The 29th of April is International Dance Day and we had the pleasure to speak to Nic Gareiss, percussive dancer and musician of the Swedish-Irish-Canadian quartet This is How we Fly! Find out more about Nic’s passion for step dance and how the quartet started out, before making your way to the Pleasance!
What does tradition mean to you?
A dance teacher of mine reminded me once that tradition is a bunch of people. It’s difficult for me to think about tradition as a set of stylistic constraints (turn out your feet this way, play a bow triplet that way) but rather as a group of individuals. If I think about the specific way my sean-nós dance teacher articulated a jig melody with his feet, or how my Cape Breton step dance instructor snapped the footwork of a strathspey, it’s far easier for me to get a feel for how these traditions interact with my body as I create new percussive movement.
What do you think is the potency of trad music today?
Traditional music and dance are practices of everyday people in everyday culture. Fiddle tunes, pipe marches, banjo melodies, dance steps and ballads evoke memories, but can also present new ideas or perspectives that have been discarded, such as sounds, and gestures hewn by labour, perhaps by poverty, and often generated in rural space. They reflect ordinary people’s voices – how they whisper, rant or giggle! For me, traditional music and dance continue to remind me of the power of moving and sounding our pasts, presents, and futures simultaneously.
Do you take inspiration from trad percussive dance of other cultures?
Absolutely!
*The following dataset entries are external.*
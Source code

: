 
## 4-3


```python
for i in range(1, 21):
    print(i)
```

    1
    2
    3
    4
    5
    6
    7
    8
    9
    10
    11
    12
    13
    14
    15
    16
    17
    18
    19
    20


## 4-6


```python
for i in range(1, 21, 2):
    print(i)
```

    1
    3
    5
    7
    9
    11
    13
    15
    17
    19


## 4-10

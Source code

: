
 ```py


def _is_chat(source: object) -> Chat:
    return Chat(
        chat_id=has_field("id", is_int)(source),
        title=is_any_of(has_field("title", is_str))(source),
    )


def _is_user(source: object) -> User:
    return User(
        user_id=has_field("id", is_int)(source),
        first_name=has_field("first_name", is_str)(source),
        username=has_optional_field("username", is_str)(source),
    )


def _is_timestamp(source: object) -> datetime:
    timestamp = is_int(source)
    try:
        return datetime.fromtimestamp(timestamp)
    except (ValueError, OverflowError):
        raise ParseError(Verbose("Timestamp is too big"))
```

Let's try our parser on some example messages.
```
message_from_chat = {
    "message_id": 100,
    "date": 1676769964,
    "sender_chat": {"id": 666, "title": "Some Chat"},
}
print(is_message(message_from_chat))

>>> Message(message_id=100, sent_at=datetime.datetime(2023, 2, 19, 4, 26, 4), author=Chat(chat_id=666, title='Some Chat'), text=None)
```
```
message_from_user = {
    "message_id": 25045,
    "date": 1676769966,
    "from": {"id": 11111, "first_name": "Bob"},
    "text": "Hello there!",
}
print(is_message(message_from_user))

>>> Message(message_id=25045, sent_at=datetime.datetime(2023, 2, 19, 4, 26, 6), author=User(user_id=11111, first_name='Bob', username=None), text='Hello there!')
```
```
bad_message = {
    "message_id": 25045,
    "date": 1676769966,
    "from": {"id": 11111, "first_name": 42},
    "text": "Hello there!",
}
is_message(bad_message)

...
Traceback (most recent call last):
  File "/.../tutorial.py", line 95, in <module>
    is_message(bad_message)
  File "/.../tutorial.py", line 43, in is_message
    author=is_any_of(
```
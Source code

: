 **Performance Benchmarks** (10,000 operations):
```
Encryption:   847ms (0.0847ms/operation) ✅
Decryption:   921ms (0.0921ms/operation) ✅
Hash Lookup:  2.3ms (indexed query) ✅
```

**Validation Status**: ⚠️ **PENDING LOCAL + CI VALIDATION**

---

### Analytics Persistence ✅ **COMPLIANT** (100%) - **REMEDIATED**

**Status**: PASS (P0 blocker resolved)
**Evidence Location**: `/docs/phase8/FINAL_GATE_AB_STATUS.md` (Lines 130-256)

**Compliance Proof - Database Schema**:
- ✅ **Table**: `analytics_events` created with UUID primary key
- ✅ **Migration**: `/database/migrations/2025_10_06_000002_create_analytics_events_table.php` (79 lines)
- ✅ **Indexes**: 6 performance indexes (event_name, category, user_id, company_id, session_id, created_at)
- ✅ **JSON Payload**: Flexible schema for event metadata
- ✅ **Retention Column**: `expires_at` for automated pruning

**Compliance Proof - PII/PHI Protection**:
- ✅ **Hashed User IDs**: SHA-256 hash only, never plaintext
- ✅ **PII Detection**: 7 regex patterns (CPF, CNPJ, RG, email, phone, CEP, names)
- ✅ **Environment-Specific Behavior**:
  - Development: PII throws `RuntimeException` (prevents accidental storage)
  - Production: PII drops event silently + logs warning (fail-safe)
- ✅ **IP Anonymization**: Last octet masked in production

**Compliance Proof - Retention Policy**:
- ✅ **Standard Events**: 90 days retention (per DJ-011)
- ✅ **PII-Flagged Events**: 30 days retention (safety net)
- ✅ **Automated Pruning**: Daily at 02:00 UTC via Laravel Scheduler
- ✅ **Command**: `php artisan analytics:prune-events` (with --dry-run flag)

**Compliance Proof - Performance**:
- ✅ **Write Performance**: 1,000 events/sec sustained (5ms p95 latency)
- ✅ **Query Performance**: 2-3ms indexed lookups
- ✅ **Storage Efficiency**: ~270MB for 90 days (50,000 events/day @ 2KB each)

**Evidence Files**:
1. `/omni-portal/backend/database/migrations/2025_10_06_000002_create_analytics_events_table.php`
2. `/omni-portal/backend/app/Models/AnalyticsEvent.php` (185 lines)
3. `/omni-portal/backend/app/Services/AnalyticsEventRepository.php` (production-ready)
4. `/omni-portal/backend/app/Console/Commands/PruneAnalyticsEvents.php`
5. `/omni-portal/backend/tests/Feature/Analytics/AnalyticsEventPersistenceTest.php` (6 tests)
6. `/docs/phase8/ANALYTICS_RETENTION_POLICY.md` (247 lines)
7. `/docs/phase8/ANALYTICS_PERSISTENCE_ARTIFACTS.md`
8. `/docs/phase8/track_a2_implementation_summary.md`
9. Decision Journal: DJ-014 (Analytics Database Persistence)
The movement I make reflects my engagement and, I must confess, my deep love for traditional percussive dance from many geographies: Ireland, Appalachia, Quebec and the Canadian Maritimes. I’m really interested in drawing upon these traditions, exploring their connections and differences, to imagine and present new traditional dance.
You are performing as part of International Dance Day, what impassioned you so much about step dance?
There’s an exciting array of international percussive dance: step dance from the Scottish Hebrides, Flamenco from the south of Spain, American tap dance, First Nations Canadian Métis jigging, Mexican Zapateado, Argentinian Malambo, Indian Kathak, South African boot dance, and North England’s clog dancing, to name a few!
In the world of dance, these forms are unique in their audible rapport with the ground. These percussive dance styles collapse music-making and aesthetic movement into the same activity. It’s dance you can hear, music you can see. This forms a collaboration between movers and sound-makers that helps dancers think of themselves as musicians, and musicians to consider their own embodied presence. Percussive dance is a crossing of the visual and the aural that continues tradition, but also opens endless possibilities for creative exploration, which makes it so exciting!
Have you played TradFest before? What should the audience be ready for?
This will be my first performance at TradFest and I’m so excited to be bringing my band, This is How we Fly. We create new music and dance that bears influences from our respective backgrounds of Sweden, Ireland and the United States, and have just released our second album, ‘Foreign Fields’.
This is How we Fly began in 2010 as a one-off commission by the Dublin Fringe, with the challenge to create something no-one had ever heard before – a tall order! The project combines traditional music, percussive dance, improvisation and new composition.
We’re delighted to be sharing this music and movement at Edinburgh’s TradFest. We like to think of it as traditional music from an imaginary place!